> **WHAT YOU NEED TO DO**: Look through the entries below and extract exactly the lines from the one containing "ki0047075b-MAL-ED, country: BANGLADESH" through the one containing "ki1000108-CMC-V-BCS-2002, country: INDIA", ends included.

> **SOURCE MATERIAL**:
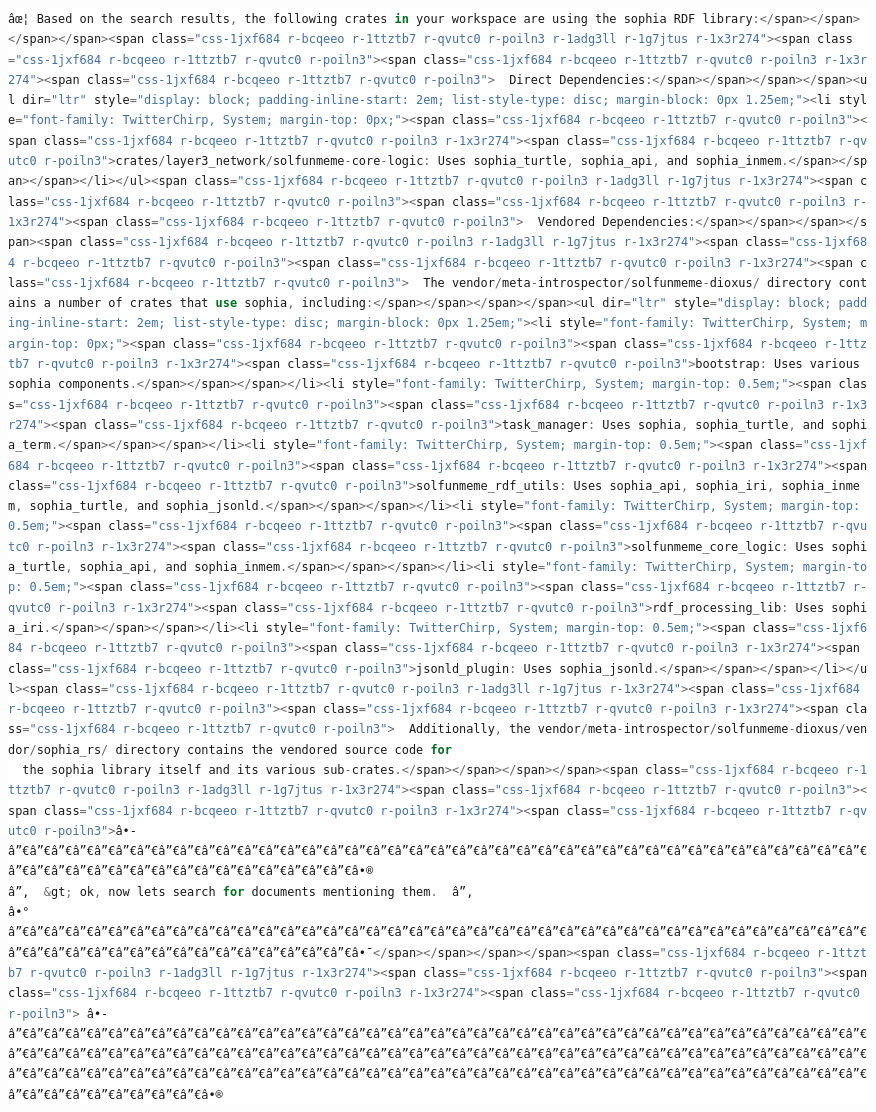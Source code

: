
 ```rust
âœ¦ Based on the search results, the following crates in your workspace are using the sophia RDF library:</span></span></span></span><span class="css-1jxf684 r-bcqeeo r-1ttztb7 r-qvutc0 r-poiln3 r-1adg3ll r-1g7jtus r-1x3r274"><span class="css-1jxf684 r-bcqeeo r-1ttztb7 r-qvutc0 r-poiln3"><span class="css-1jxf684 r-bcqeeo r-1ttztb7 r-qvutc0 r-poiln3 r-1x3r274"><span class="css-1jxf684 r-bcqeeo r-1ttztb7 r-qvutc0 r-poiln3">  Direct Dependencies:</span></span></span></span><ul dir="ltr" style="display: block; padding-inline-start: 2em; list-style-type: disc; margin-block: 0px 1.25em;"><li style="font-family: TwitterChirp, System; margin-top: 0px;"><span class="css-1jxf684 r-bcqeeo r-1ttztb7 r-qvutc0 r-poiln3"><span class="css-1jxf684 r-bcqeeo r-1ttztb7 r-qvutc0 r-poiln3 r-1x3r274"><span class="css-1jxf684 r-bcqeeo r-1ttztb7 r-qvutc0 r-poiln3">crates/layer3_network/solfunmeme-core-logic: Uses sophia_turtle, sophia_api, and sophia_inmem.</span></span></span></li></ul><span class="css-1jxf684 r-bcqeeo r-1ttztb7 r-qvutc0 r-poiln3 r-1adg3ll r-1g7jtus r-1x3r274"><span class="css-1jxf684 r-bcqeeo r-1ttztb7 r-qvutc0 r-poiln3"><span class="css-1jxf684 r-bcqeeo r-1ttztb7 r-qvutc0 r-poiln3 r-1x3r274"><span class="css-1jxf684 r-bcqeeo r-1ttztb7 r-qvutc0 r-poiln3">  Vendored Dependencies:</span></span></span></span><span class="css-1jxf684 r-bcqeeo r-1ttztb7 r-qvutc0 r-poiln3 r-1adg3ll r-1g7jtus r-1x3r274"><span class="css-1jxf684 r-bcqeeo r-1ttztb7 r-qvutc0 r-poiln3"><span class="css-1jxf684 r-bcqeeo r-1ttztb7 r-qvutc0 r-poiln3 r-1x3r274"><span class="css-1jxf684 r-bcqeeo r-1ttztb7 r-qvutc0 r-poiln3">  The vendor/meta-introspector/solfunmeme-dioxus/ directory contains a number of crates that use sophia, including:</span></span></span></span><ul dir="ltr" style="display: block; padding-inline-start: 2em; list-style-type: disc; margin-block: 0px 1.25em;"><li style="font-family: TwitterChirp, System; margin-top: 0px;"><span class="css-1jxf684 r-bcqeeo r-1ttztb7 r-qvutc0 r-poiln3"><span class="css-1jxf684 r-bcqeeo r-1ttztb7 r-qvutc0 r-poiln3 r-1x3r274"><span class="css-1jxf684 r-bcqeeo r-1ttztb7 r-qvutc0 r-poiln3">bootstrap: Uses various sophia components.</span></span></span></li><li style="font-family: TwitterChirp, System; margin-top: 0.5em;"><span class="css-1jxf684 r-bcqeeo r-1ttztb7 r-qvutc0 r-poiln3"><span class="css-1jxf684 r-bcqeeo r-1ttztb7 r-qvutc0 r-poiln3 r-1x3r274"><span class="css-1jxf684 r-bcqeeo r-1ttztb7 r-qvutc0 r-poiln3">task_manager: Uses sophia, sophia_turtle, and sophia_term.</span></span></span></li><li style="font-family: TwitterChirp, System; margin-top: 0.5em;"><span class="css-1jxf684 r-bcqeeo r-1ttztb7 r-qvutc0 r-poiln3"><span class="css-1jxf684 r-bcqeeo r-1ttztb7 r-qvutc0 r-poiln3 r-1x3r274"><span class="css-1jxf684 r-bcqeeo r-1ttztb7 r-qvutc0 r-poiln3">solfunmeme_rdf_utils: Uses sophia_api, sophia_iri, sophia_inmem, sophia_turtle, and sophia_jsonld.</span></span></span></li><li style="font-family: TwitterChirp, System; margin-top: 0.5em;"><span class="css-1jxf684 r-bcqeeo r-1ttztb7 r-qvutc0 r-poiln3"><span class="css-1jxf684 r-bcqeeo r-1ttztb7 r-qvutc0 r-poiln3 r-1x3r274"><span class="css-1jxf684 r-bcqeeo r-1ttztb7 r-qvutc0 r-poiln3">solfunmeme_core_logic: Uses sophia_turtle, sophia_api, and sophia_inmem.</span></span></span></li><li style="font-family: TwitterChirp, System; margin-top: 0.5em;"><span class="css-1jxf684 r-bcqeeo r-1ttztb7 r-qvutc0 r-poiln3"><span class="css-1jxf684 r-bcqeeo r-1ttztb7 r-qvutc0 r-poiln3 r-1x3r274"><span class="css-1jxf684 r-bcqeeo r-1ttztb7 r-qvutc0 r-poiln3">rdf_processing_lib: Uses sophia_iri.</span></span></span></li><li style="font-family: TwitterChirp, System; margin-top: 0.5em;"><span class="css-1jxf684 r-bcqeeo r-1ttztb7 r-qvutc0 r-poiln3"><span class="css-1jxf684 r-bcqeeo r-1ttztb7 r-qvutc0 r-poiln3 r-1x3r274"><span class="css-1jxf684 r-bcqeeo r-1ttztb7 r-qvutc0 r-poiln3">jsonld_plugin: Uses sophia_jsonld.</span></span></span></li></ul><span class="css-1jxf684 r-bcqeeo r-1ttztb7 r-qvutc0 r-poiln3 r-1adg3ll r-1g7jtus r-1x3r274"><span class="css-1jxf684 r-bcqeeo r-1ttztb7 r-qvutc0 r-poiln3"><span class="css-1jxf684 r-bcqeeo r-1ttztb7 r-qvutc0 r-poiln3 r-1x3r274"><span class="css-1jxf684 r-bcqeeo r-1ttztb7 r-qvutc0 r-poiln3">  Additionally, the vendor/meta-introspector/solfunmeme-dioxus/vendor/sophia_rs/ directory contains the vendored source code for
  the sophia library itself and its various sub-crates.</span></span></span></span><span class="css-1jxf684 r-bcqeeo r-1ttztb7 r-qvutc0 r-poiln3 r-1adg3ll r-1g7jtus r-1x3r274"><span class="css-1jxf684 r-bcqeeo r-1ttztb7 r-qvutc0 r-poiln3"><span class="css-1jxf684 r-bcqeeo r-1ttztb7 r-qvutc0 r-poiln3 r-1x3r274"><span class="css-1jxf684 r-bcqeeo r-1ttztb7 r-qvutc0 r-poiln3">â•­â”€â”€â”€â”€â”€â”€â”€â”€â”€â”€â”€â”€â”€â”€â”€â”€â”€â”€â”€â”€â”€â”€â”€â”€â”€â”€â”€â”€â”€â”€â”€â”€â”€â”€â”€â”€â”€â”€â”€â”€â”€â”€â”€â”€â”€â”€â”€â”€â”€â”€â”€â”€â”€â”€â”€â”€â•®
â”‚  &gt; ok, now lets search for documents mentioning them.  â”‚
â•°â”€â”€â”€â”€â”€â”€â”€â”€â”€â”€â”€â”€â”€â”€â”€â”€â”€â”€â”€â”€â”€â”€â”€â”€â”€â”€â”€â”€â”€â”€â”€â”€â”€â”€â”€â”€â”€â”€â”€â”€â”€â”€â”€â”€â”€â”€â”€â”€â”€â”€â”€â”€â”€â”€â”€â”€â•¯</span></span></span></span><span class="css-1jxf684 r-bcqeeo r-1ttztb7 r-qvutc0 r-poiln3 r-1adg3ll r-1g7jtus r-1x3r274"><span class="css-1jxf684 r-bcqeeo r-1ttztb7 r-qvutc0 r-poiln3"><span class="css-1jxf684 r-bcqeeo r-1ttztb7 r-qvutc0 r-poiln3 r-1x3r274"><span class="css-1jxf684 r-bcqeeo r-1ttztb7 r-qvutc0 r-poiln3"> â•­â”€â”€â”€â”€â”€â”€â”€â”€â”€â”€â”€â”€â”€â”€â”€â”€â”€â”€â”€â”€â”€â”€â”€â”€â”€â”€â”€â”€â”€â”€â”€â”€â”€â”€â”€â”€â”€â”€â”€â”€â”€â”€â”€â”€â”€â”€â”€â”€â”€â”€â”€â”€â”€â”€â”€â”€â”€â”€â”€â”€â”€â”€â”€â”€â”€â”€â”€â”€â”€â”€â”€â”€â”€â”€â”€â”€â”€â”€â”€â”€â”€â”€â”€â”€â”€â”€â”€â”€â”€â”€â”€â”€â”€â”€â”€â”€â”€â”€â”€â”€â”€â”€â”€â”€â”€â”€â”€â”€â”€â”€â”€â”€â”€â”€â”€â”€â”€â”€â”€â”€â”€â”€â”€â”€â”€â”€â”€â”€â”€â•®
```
---
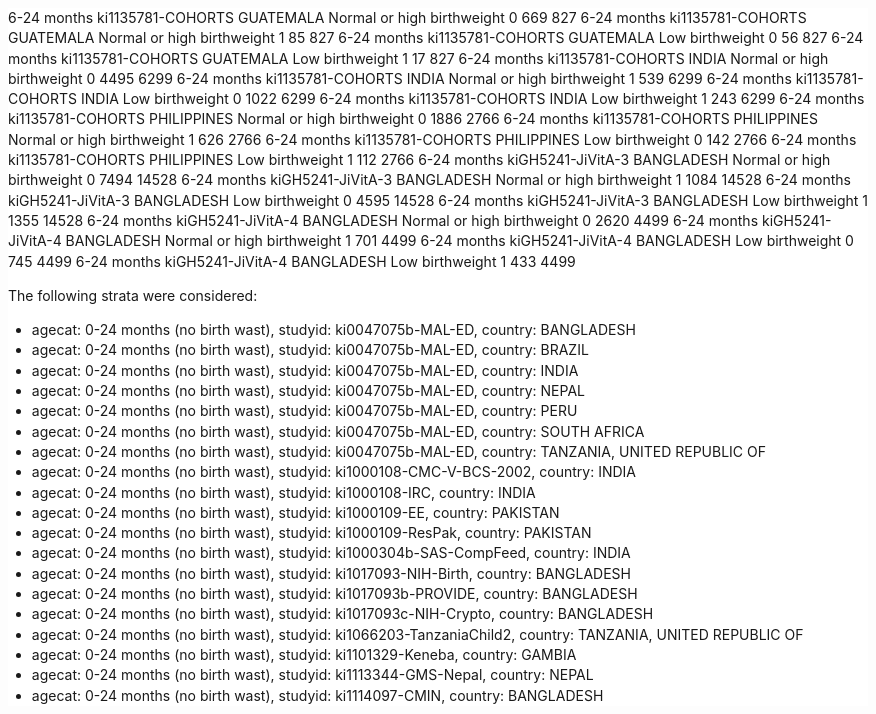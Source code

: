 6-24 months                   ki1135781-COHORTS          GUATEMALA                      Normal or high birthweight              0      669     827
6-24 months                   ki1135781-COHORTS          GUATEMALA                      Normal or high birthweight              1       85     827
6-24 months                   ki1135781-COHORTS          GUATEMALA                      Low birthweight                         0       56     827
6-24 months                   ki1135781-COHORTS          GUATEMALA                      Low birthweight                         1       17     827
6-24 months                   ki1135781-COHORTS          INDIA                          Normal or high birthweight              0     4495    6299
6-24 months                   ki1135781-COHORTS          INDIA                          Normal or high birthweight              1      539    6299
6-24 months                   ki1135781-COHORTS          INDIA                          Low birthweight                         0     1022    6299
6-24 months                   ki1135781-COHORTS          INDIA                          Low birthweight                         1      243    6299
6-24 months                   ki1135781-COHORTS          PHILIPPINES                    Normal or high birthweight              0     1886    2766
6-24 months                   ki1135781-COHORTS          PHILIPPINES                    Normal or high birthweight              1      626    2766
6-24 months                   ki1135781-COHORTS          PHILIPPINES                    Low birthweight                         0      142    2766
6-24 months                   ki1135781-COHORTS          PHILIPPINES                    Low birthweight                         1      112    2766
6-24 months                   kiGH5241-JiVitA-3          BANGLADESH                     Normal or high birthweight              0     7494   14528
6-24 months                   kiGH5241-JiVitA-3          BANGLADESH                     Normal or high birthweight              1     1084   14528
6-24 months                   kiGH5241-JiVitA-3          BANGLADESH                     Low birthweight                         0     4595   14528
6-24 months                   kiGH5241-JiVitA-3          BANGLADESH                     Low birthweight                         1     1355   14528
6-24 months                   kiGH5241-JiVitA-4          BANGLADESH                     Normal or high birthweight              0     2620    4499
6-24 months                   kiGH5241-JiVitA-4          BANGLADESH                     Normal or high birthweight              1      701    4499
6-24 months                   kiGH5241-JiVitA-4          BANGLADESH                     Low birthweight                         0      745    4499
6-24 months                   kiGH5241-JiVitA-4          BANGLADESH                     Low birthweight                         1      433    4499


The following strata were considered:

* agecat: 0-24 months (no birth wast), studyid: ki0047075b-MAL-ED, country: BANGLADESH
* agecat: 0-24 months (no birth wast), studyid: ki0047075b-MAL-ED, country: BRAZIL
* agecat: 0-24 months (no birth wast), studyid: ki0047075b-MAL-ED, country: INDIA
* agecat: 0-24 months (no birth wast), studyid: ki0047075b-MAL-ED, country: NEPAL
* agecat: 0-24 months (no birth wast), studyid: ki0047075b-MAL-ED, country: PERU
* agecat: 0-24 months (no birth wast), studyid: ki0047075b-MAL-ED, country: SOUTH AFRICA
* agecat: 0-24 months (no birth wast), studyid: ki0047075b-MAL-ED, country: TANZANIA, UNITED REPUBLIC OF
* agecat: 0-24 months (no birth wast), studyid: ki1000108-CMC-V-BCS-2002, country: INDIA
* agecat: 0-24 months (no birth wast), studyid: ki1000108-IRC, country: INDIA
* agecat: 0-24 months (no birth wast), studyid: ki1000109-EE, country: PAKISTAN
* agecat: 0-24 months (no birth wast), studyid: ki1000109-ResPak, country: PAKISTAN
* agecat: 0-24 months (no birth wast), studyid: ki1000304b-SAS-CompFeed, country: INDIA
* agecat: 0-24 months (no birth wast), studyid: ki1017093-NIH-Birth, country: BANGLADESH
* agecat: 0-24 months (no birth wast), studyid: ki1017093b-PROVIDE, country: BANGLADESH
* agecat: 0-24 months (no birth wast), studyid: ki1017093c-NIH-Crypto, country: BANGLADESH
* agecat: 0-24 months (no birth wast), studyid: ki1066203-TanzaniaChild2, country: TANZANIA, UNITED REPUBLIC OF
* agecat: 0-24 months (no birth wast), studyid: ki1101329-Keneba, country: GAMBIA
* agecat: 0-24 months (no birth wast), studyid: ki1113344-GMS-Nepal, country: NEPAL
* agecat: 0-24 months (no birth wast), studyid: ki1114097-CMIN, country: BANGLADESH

> **ANSWER TO THIS EXERCISE**:
* agecat: 0-24 months (no birth wast), studyid: ki0047075b-MAL-ED, country: BANGLADESH
* agecat: 0-24 months (no birth wast), studyid: ki0047075b-MAL-ED, country: BRAZIL
* agecat: 0-24 months (no birth wast), studyid: ki0047075b-MAL-ED, country: INDIA
* agecat: 0-24 months (no birth wast), studyid: ki0047075b-MAL-ED, country: NEPAL
* agecat: 0-24 months (no birth wast), studyid: ki0047075b-MAL-ED, country: PERU
* agecat: 0-24 months (no birth wast), studyid: ki0047075b-MAL-ED, country: SOUTH AFRICA
* agecat: 0-24 months (no birth wast), studyid: ki0047075b-MAL-ED, country: TANZANIA, UNITED REPUBLIC OF
* agecat: 0-24 months (no birth wast), studyid: ki1000108-CMC-V-BCS-2002, country: INDIA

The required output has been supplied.